Media Oxpecker: Our Version of the Stories

Media news you may have missed this week while you were busy being exclusive.



  • “I don’t know. I was executive editor for eight years. We probably spent six of those years worrying about what the business model would be. And we looked at everything. We looked at every variation of pay models. We looked at micropayments, we looked at nonprofit status even, for God’s sake—we looked at everything.

    That quote could be attributed to any editor, at any magazine, daily newspaper, or alt-weekly in the universe and it would be plausible. But in this case, those words are Bill Keller’s. The former New York Times executive editor (who coined the term Media Oxpecker!) spoke with Politico about the state of the news industry, along with former Washington Post executive editor Marcus Brauchli, who said:


    One of the things that drives me crazy in a newsroom is when a reporter says, “We’re doing our version of the story.” The world doesn’t need your version of the story. Unless your version of the story is dramatically different–unless the version includes all different facts or spectacularly better writing–your version of the story is a waste of your time and the newsroom’s budget … What I worry most about is news organizations that take the position: We just cover the news, and we do a little bit of everything, and we do our version of stories. News organizations need to figure out who they are so that their readers know who they are.

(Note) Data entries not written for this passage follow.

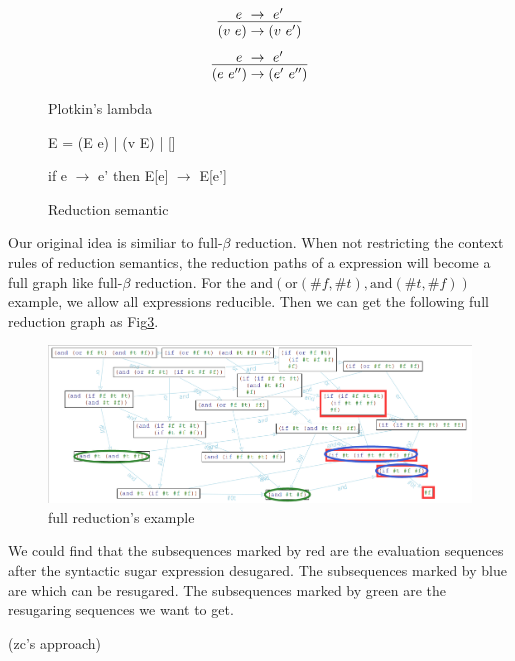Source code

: \begin{figure}[ht]
	\centering
	\[\infer {(v~e) \rightarrow (v~e')}{e~\rightarrow~e'}  \]
	\[\infer {(e~e'') \rightarrow (e'~e'')} {e~\rightarrow~e'}  \]
	\caption{Plotkin's lambda}
	\label{fig:plotkin}
\end{figure} 

\begin{figure}[ht]
	\centering 
	E = (E e) | (v E) | []
	
	if e $\rightarrow$ e' then E[e] $\rightarrow$ E[e']
	\caption{Reduction semantic}
	\label{fig:felleisen}
\end{figure} 

Our original idea is similiar to full-$\beta$ reduction. When not restricting the context rules of reduction semantics, the reduction paths of a expression will become a full graph like full-$\beta$ reduction. For the $\mbox{and}(\mbox{or}(\#f, \#t), \mbox{and}(\#t, \#f))$ example, we allow all expressions reducible. Then we can get the following full reduction graph as Fig\ref{fig:fullreduction}.

\begin{figure}[ht]
	\centering
	\includegraphics[width=12cm]{images/fullreduction.png}
	\caption{full reduction's example}
	\label{fig:fullreduction}
\end{figure}

We could find that the subsequences marked by red are the evaluation sequences after the syntactic sugar expression desugared. The subsequences marked by blue are which can be resugared. The subsequences marked by green are the resugaring sequences we want to get.

(zc's approach)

  • So what’s the Vox version of the stories? We don’t know yet. It’s complicated!

    That’s the type of setup you can expect from a Vox article. Or at least the Vox explainer on Northern Ireland that Charles P. Pierce came across and absolutely destroyed with less than 300 words of his own.

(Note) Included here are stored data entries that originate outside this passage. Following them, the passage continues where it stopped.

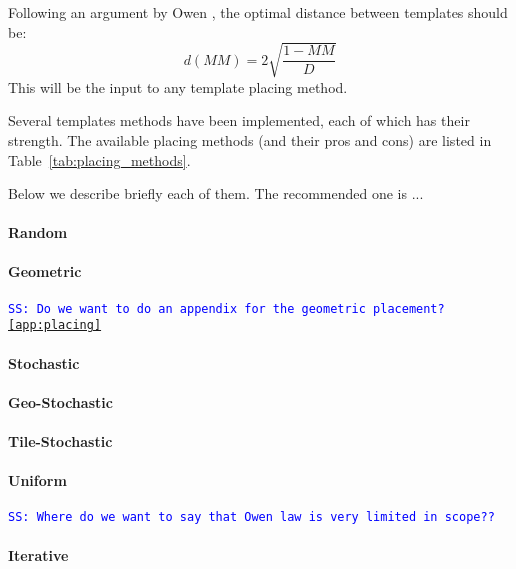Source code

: \documentclass[twocolumn,showpacs,preprintnumbers,nofootinbib,prd,
superscriptaddress,10pt]{revtex4-1}
\newcommand{\stefano}[1]{{\textcolor{blue}{\texttt{SS: #1}} }}
\begin{document}
Following an argument by Owen \cite{owen_metric}, the optimal distance between templates should be:
\begin{equation}
	d(MM) = 2 \sqrt{\frac{1-MM}{D}}
\end{equation}
This will be the input to any template placing method.

Several templates methods have been implemented, each of which has their strength. The available placing methods (and their pros and cons) are listed in Table~\ref{tab:placing_methods}.

Below we describe briefly each of them. The recommended one is ...

\paragraph{Random}\label{par:random}
\paragraph{Geometric}\label{par:geometric}
\stefano{Do we want to do an appendix for the geometric placement? \ref{app:placing}}
\paragraph{Stochastic}\label{par:stochastic}
\paragraph{Geo-Stochastic}\label{par:geostochastic}
\paragraph{Tile-Stochastic}\label{par:tilestochastic}
\paragraph{Uniform}\label{par:uniform}
\stefano{Where do we want to say that Owen law is very limited in scope??}
\paragraph{Iterative}\label{par:iterative}
\end{document}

    Visit for the “First of all, how can you misspell ‘Whoa,’ especially in a headline?” and stay for the “Mother of god, kids. Do better.”

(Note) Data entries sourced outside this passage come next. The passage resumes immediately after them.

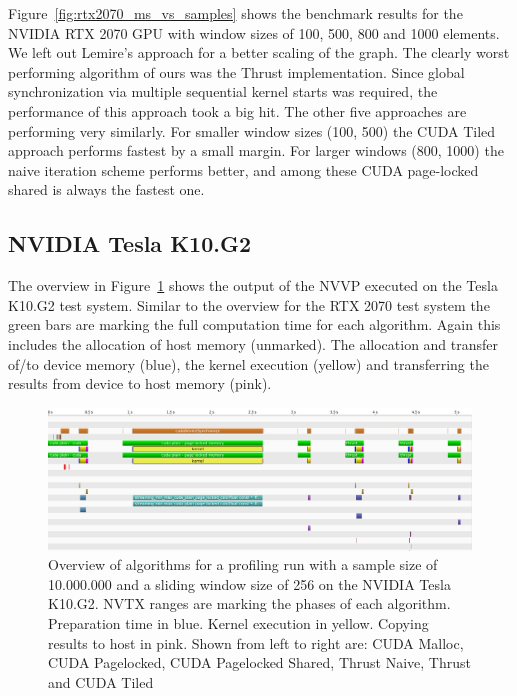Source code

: Figure~\ref{fig:rtx2070_ms_vs_samples} shows the benchmark results for the NVIDIA RTX 2070 GPU with window sizes of 100, 500, 800 and 1000 elements. We left out Lemire's approach for a better scaling of the graph. The clearly worst performing algorithm of ours was the Thrust implementation. Since global synchronization via multiple sequential kernel starts was required, the performance of this approach took a big hit. The other five approaches are performing very similarly. For smaller window sizes (100, 500) the CUDA Tiled approach performs fastest by a small margin. For larger windows (800, 1000) the naive iteration scheme performs better, and among these CUDA page-locked shared is always the fastest one.



\subsection{NVIDIA Tesla K10.G2}

The overview in Figure~\ref{fig:group_picture_tesla_k10g2} shows the output of the NVVP executed on the Tesla K10.G2 test system. Similar to the overview for the RTX 2070 test system the green bars are marking the full computation time for each algorithm. Again this includes the allocation of host memory (unmarked). The allocation and transfer of/to device memory (blue), the kernel execution (yellow) and transferring the results from device to host memory (pink).

\begin{figure}
    \centering
    \includegraphics[width=1.0\linewidth]{Figures/group_picture_tesla_k10g2}
    \caption{Overview of algorithms for a profiling run with a sample size of 10.000.000 and a sliding window size of 256 on the NVIDIA Tesla K10.G2. NVTX ranges are marking the phases of each algorithm. Preparation time in blue. Kernel execution in yellow. Copying results to host in pink. Shown from left to right are: CUDA Malloc, CUDA Pagelocked, CUDA Pagelocked Shared, Thrust Naive, Thrust and CUDA Tiled}
    \label{fig:group_picture_tesla_k10g2}
\end{figure}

  • But like Vox said: It’s complicated! The site is getting praise for allowing readers to toggle between its stories and the full interview transcript which the story was built on. Says Joshua Benton:

    Is this revolutionary? Nope. But think about the small good things it does:

    — It presents content in two different forms. Some people will prefer the story; some will prefer the interview … This serves both.

    — It does so at virtually no cost; the interview’s already complete. And it aligns well with Vox’s message that they’re promoting depth and understanding rather than surface knowledge.

  • “We’ve entered a post-Patch era,” says Ken Doctor. But does the decline of large scale, top-down attempts at “local” news create an opening for smaller scale, locally owned and operated news sites? It’s complicated!

    The pie is simply smaller for locally focused content businesses than it was a decade ago. Today, local media companies compete with a host of other marketing tools, many of which provide a more effective way to reach a valuable local audience at a fraction of the price.

  • Locally owned newspapers in northwestern Missouri are doing well.

  • Twitter isn’t what it used to be.

  • Last month the Newseum reversed course and said it will display weeklies in its Today’s Front Pages exhibit:

    The electronic archive includes PDFs sent in each day by hundreds of newspapers, both U.S. and international. The ground-floor exhibit, visible to passersby, includes a newspaper from each of the 50 states, the District of Columbia and a dozen other countries. The Newseum’s written policy limited participation to daily newspapers, a restriction that has long irked weeklies’ editors and publishers.

    To get instructions on how to participate, send them an email at frontpages@newseum.org for details.

  • Pay no attention to the social media editor commenting “Congratulations!” on every story posted to Facebook:

    If the word “congratulations” is in the comments, a post gets a boost. This makes sense because congratulations is the No. 1 thing people say in response to huge events, like an engagement, a graduation, a new baby, or a new job — exactly the kind of stuff that Facebook wants to surface.


  • 62 percent of people who saw a native ad couldn’t recall what the ad was about, says a survey.

  • In June The Onion will launch ClickHole.com, a satire of Upworthy and BuzzFeed style viral sites.

  • And finally, Ben Yagoda on punctuation minimalism and the way we use commas now.